High school in South Carolina, United States

St. John's High School (SJHS) is a senior high school in Charleston, South Carolina, on Johns Island. It is a part of the Charleston County School District. St. John's is home to approximately 300 students and 30 faculty and staff.

Its boundary also includes Kiawah Island and Seabrook Island.

St. John's offers Advanced Placement and dual credit courses totaling over 30 hours of offered college credit, as well as three career academies in Hospitality and Tourism, Computer Science, and Culinary Arts.
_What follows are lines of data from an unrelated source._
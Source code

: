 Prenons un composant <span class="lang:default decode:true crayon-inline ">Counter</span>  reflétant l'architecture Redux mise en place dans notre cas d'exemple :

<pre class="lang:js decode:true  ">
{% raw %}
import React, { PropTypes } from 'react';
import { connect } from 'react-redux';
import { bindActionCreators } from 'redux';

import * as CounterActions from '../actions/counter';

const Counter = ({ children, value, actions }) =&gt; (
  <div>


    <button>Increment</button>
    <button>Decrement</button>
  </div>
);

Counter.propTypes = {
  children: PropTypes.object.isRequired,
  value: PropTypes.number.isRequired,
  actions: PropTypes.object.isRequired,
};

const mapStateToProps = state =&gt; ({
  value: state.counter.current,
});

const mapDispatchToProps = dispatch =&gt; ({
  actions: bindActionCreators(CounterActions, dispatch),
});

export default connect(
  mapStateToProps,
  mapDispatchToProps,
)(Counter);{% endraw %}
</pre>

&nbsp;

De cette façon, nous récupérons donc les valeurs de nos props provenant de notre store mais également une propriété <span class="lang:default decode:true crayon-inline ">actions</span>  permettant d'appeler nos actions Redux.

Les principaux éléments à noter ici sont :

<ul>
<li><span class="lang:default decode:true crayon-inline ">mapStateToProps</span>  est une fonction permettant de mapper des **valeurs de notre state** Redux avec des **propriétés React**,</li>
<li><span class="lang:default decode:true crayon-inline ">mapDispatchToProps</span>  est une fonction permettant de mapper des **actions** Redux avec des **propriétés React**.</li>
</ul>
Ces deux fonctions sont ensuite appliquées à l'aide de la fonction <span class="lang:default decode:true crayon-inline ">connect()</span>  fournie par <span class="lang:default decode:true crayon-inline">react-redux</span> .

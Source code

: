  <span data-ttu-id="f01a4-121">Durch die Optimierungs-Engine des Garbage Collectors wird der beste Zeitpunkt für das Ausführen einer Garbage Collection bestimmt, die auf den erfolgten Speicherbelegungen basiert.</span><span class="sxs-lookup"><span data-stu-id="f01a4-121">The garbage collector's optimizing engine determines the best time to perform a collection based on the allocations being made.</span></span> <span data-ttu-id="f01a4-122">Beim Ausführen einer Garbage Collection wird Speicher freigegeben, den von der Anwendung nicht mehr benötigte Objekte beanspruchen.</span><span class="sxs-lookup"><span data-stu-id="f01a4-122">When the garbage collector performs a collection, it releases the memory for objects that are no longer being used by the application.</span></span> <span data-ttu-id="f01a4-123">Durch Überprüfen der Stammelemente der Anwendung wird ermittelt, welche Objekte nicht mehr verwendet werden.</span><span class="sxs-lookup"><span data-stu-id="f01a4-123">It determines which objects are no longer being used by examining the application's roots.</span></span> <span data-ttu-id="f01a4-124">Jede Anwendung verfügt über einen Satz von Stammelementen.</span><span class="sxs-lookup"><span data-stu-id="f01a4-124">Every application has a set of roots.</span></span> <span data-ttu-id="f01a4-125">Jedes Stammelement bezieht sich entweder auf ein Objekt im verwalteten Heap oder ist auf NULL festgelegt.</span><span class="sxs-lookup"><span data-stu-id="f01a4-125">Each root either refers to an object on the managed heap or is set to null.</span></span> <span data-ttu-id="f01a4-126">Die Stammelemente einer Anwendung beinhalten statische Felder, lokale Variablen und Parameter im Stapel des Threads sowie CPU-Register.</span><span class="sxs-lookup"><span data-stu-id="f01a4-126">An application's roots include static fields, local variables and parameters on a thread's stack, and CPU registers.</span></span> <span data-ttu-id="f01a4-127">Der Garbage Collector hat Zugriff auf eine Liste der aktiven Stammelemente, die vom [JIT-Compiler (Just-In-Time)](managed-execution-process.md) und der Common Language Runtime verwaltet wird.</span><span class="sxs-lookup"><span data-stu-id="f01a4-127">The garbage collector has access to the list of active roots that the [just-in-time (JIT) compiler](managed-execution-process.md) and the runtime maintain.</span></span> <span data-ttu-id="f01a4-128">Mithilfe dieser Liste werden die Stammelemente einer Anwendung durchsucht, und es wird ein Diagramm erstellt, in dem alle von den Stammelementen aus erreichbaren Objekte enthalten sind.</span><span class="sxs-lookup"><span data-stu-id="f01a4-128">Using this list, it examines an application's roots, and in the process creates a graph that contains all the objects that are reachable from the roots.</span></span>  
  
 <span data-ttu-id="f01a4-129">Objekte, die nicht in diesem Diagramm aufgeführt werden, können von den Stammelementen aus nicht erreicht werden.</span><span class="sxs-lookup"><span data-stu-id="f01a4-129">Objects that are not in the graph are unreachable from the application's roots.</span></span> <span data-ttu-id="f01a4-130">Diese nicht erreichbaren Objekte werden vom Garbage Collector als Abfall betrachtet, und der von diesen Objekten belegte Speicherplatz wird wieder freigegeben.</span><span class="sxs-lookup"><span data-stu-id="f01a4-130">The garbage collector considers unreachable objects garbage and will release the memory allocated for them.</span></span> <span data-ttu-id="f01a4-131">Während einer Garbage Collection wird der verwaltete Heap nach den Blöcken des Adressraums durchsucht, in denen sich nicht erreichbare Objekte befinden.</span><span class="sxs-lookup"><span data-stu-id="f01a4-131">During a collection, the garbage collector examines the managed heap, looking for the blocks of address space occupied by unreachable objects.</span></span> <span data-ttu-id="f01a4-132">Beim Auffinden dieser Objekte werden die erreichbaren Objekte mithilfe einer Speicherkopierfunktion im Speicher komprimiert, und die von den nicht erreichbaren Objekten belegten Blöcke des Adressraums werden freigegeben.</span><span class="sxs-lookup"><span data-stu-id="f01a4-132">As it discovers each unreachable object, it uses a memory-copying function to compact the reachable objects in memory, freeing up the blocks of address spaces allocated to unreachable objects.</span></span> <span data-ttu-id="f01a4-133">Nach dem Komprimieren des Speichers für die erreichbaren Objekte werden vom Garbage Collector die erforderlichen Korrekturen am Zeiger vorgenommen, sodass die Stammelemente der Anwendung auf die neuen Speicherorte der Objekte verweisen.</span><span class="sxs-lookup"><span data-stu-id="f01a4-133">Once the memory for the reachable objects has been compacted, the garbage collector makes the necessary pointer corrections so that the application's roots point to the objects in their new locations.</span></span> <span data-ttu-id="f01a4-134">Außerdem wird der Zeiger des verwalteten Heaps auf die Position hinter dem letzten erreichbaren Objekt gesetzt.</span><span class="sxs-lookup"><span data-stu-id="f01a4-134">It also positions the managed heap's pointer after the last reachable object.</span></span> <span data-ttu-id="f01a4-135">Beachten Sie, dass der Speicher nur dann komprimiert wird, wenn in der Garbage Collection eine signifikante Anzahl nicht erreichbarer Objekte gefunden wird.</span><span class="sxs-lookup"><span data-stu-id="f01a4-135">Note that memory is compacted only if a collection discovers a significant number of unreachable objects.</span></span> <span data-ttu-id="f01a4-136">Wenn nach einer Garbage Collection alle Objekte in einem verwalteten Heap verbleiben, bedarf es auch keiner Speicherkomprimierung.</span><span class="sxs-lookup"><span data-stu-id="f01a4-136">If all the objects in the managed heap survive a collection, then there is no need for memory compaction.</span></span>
As of the 2022–23 school year, the school had an enrollment of 387 students and 31.0 classroom teachers (on an FTE basis), for a student–teacher ratio of 12.5:1. All 387 students (100.0% of enrollment) were eligible for free lunch.

==Athletics==
The school's athletic teams are known as the Mighty Islanders, and royal blue and maroon are the school colors. St. John's competes at the A level in football, volleyball, basketball (boys' and girls'), wrestling, soccer, track, baseball, and softball. The Islanders also offer marching band, agriculture and green house, weightlifting, competitive academic team, and student council.